2023年度活動レポート(一般公募プログラム)第218号 (Aコース)

最先端マルチスケール量子水素シミュレーションを駆使した国際研究交流

横浜市立大学からの報告

 2024年1月14日~1月21日、ウボンラーチャターニー大学(タイ)、モンクット王工科大学ラートクラバン校(タイ)、ブリティッシュコロンビア大学(カナダ)から、大学生、大学院生、教員、計10名を招へいしました。

■研究室での「最先端マルチスケール量子水素シミュレーション」による議論

 1月16日、タイとカナダからの招へい者に、当研究室で用いている先端的なシミュレーション手法を体験してもらうため、「最先端マルチスケール量子水素シミュレーション」による議論を実施しました。招へい者自身に選定してもらった研究テーマは以下の通りです:①タンパク質(GFP類縁体)における水素/重水素による構造変化、②金属表面における水素分子吸着機構、③電子励起状態における水素移動反応機構、④アミノ酸生成における水素/重水素効果。それぞれのテーマにおいて、最先端の研究を行っている当研究室の学生たちが研究発表を行いました。

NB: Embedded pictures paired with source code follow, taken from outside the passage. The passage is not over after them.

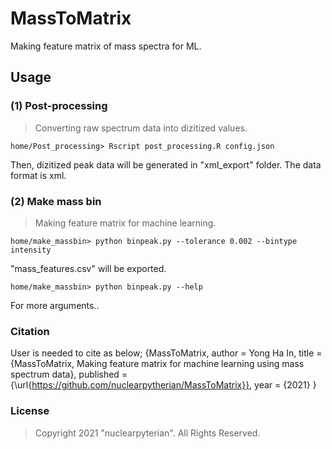 # MassToMatrix
Making feature matrix of mass spectra for ML.


## Usage

### (1) Post-processing
> Converting raw spectrum data into dizitized values.

	home/Post_processing> Rscript post_processing.R config.json

Then, dizitized peak data will be generated in "xml_export" folder. The data format is xml. 


### (2) Make mass bin
> Making feature matrix for machine learning.

	home/make_massbin> python binpeak.py --tolerance 0.002 --bintype intensity

"mass_features.csv" will be exported.

	home/make_massbin> python binpeak.py --help

For more arguments..


### Citation
User is needed to cite as below;
	{MassToMatrix, author = Yong Ha In, title = {MassToMatrix, Making feature matrix for machine learning using mass spectrum data}, published = {\url{https://github.com/nuclearpytherian/MassToMatrix}}, year = {2021} }


### License
> Copyright 2021 "nuclearpyterian". All Rights Reserved.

 招へい者は、特に当研究室での先端的なシミュレーション手法である、経路積分分子動力学(PIMD)法や多成分分子軌道(MC_MO)法に興味を持ち、その理論や実際のシミュレーションに熱心に取り組んでいました。その熱い議論は昼食休憩等の間も途切れず、一日を通して深い国際交流を行うことができました。このような国際的な研究交流の場は、異なる専門領域や文化を持つ研究者同士が交流することで、その研究領域のさらなる発展や、共同研究の発足につながるものです。したがって今回の議論は、国際的な研究交流において非常に有益なものでした。

活動レポート写真1

■鎌倉ツアー

 1月17日、横浜市大から近距離である鎌倉を訪問し、歴史的な史跡を巡りながら、日本の仏教文化と豊かな歴史に触れました。具体的には、大仏、長谷寺、鶴岡八幡宮の見学を行うことで、日本の精神文化と歴史的背景を学びました。また、日本特有の習慣であるおみくじを引くなど、参加者に日本文化の一面を体験していただきました。食文化の面では、小町通りで食べ歩きを楽しみ、抹茶スイーツや練り物、寿司など、日本の多様な食べ物を味わいました。これは、日本の食文化を知ることができる機会であり、参加者にとって記憶に残る体験となりました。さらに、着物レンタルと着付けを体験し、日本の伝統衣装を身にまとって古都鎌倉の街を散策することで、日本の伝統的な生活様式と美意識に触れることができました。

活動レポート写真2

■第八回量子化学国際ミニワークショップ

 1月20日、量子化学による国際的な交流をもつため、「第八回量子化学国際ミニワークショップ」(The International Workshop on Quantum Chemistry, 2024)を実施しました。本ワークショップには、タイ・カナダの学生、教授の方々に講演を行っていただきました。また、広島大学や、岐阜大学、茨城大学からの国内招待講演者の方々にも参加していただきました。講演者の口頭発表は、量子化学の世界で最先端研究を取り扱ったものであり、質疑応答時間のみならず、休憩中にも日本人とタイ人、カナダ人を交えた議論が活発に行われました。また、当研究室と繋がりの深い企業にも参画し、日本の産業界における計算科学の活躍を紹介しました。このようにタイ・カナダ、日本国内のいくつかの大学・産業界の方々と多くの参加者により、非常に多角的な視点から量子化学、計算科学についての議論が行われました。また、前日に行われた意見交換会では、とても和気あいあいとした雰囲気の中、さらなる交流を深めることが出来ました。本ワークショップは、日本とタイ・カナダとの間での量子化学による、国際的なコミュニティー作りを加速させることができ、国際研究交流の目的・趣旨に対して大変効果的でした。